As you doubtless know, the proliferation thereof has people fretting. President Obama has dubbed it a threat to democracy. And there is a rising demand for social-media outlets like Facebook and Twitter, often used as platforms for these viral untruths, to take corrective action.
But the good news is that anyone who wishes to avoid fake news can do so easily. There is, in fact, a news platform that specializes in gathering and disseminating non-fake news. So committed are its people to this mission that some have been known to risk, and even to lose, their lives in the process.
Granted, this platform is imperfect — sometimes it is guilty of error or even bias. But hardly ever will you find it trafficking in intentional falsehoods.
So what, you ask, is this miracle medium? Well, it’s called a “newspaper” Maybe you’ve heard of it.
Ahem.
Yes, there is a point here, and it is this: The facts are knowable — and easily so. So the proliferation of fake news should tell you something.

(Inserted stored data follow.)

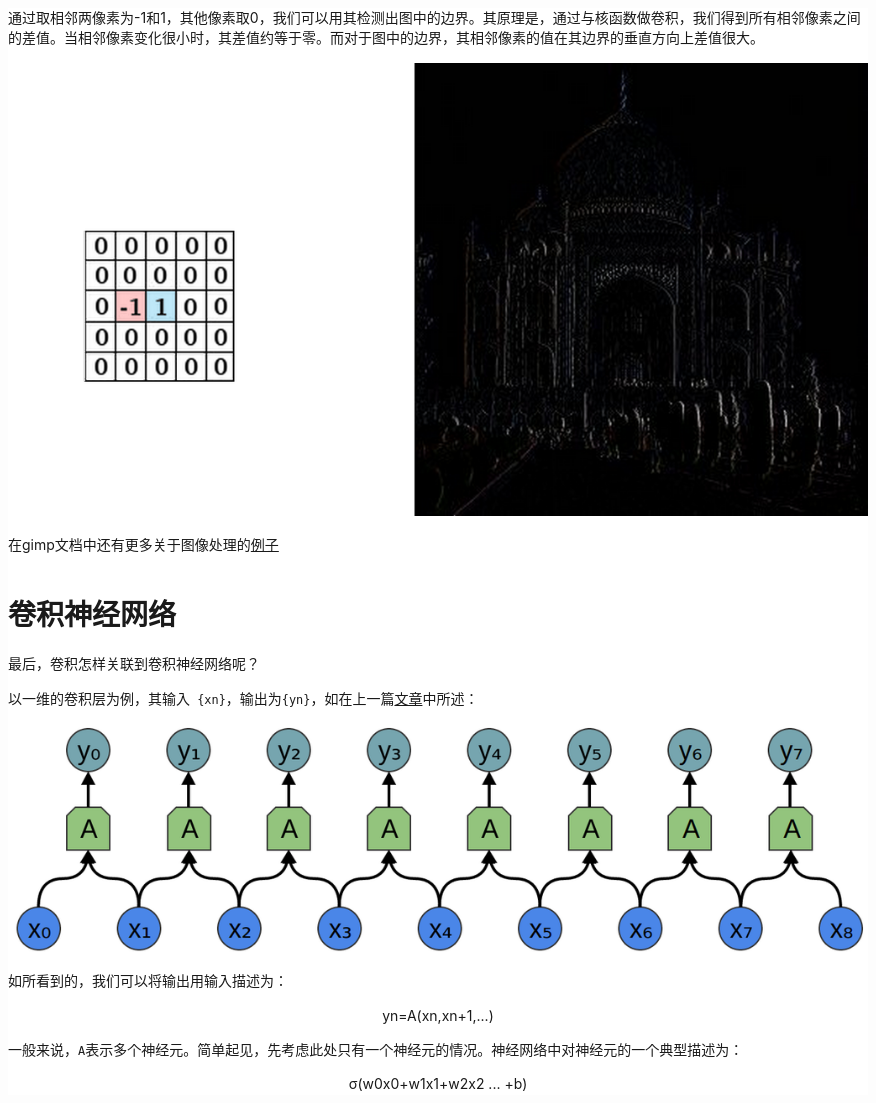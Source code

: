 通过取相邻两像素为-1和1，其他像素取0，我们可以用其检测出图中的边界。其原理是，通过与核函数做卷积，我们得到所有相邻像素之间的差值。当相邻像素变化很小时，其差值约等于零。而对于图中的边界，其相邻像素的值在其边界的垂直方向上差值很大。

![](/image/understanding_convolutions/Gimp-Edge.png)

在gimp文档中还有更多关于图像处理的[例子][example]

<h1>卷积神经网络</h1>

最后，卷积怎样关联到卷积神经网络呢？

以一维的卷积层为例，其输入` {xn}`，输出为`{yn}`，如在上一篇[文章][eassay]中所述：

![](/image/understanding_convolutions/Conv-9-Conv2-XY.png)

如所看到的，我们可以将输出用输入描述为：
<center>yn=A(xn,xn+1,...)</center>

一般来说，`A`表示多个神经元。简单起见，先考虑此处只有一个神经元的情况。神经网络中对神经元的一个典型描述为：
<center>σ(w0x0+w1x1+w2x2 ... +b)</center>


[understanding-convolutions]: http://colah.github.io/posts/2014-07-Understanding-Convolutions/
[example]: https://docs.gimp.org/en/plug-in-convmatrix.html
[eassay]: http://colah.github.io/posts/2014-07-Conv-Nets-Modular/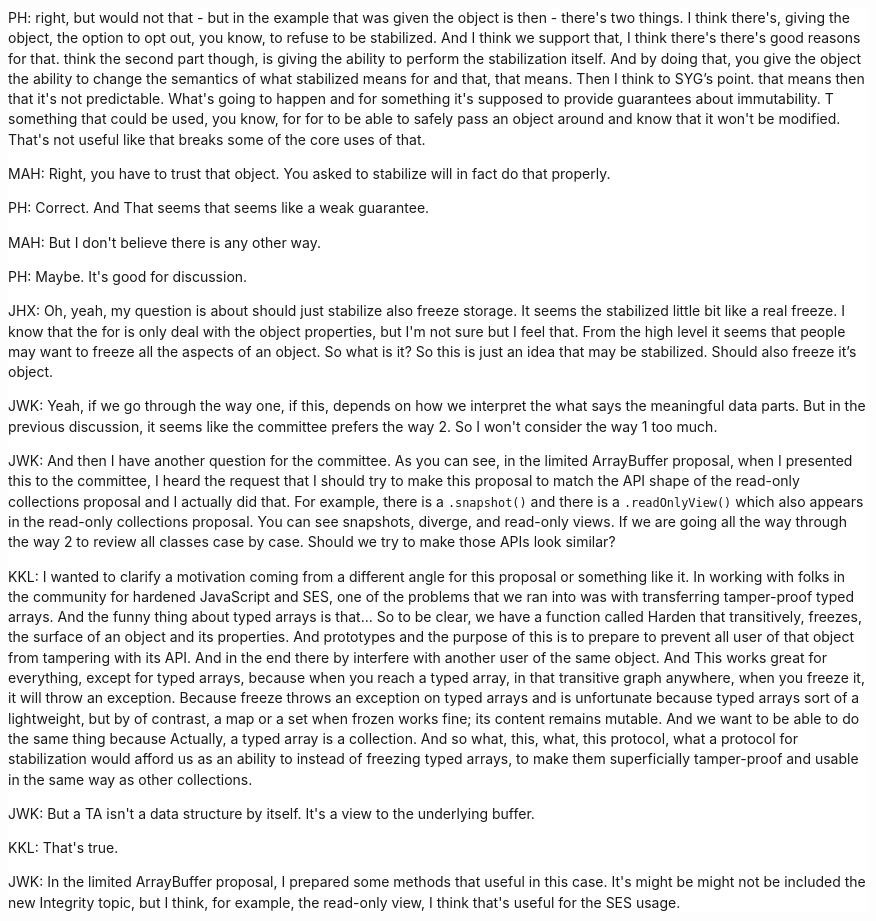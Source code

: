 PH: right, but would not that - but in the example that was given the object is then - there's two things. I think there's, giving the object, the option to opt out, you know, to refuse to be stabilized. And I think we support that, I think there's there's good reasons for that. think the second part though, is giving the ability to perform the stabilization itself. And by doing that, you give the object the ability to change the semantics of what stabilized means for and that, that means. Then I think to SYG’s point. that means then that it's not predictable. What's going to happen and for something it's supposed to provide guarantees about immutability. T something that could be used, you know, for for to be able to safely pass an object around and know that it won't be modified. That's not useful like that breaks some of the core uses of that.

MAH: Right, you have to trust that object. You asked to stabilize will in fact do that properly.

PH: Correct. And That seems that seems like a weak guarantee.

MAH: But I don't believe there is any other way.

PH: Maybe. It's good for discussion.

JHX: Oh, yeah, my question is about should just stabilize also freeze storage. It seems the stabilized little bit like a real freeze. I know that the for is only deal with the object properties, but I'm not sure but I feel that. From the high level it seems that people may want to freeze all the aspects of an object. So what is it? So this is just an idea that may be stabilized. Should also freeze it’s object.

JWK: Yeah, if we go through the way one, if this, depends on how we interpret the what says the meaningful data parts. But in the previous discussion, it seems like the committee prefers the way 2. So I won't consider the way 1 too much.

JWK: And then I have another question for the committee. As you can see, in the limited ArrayBuffer proposal, when I presented this to the committee, I heard the request that I should try to make this proposal to match the API shape of the read-only collections proposal and I actually did that. For example, there is a `.snapshot()` and there is a `.readOnlyView()` which also appears in the read-only collections proposal. You can see snapshots, diverge, and read-only views. If we are going all the way through the way 2 to review all classes case by case. Should we try to make those APIs look similar?

KKL: I wanted to clarify a motivation coming from a different angle for this proposal or something like it. In working with folks in the community for hardened JavaScript and SES, one of the problems that we ran into was with transferring tamper-proof typed arrays. And the funny thing about typed arrays is that… So to be clear, we have a function called Harden that transitively, freezes, the surface of an object and its properties. And prototypes and the purpose of this is to prepare to prevent all user of that object from tampering with its API. And in the end there by interfere with another user of the same object. And This works great for everything, except for typed arrays, because when you reach a typed array, in that transitive graph anywhere, when you freeze it, it will throw an exception. Because freeze throws an exception on typed arrays and is unfortunate because typed arrays sort of a lightweight, but by of contrast, a map or a set when frozen works fine; its content remains mutable. And we want to be able to do the same thing because Actually, a typed array is a collection. And so what, this, what, this protocol, what a protocol for stabilization would afford us as an ability to instead of freezing typed arrays, to make them superficially tamper-proof and usable in the same way as other collections.

JWK: But a TA isn't a data structure by itself. It's a view to the underlying buffer.

KKL: That's true.

JWK: In the limited ArrayBuffer proposal, I prepared some methods that useful in this case. It's might be might not be included the new Integrity topic, but I think, for example, the read-only view, I think that's useful for the SES usage.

Yes, newspaper reporters make mistakes. Yes, editors make mistakes. Yes, newspapers suffer from organizational failings. And yes, newspapers must continue to become not merely papers, but digital news organizations, in order to best serve their audiences.
But Pitts’s point — that newspapers by their very nature are designed to surface truths, unlike so many other kinds of media outlets — is a crucial one indeed in today’s low-signal, high-noise environment.
Hate fake news? Consider subscribing to a newspaper, if you haven’t already.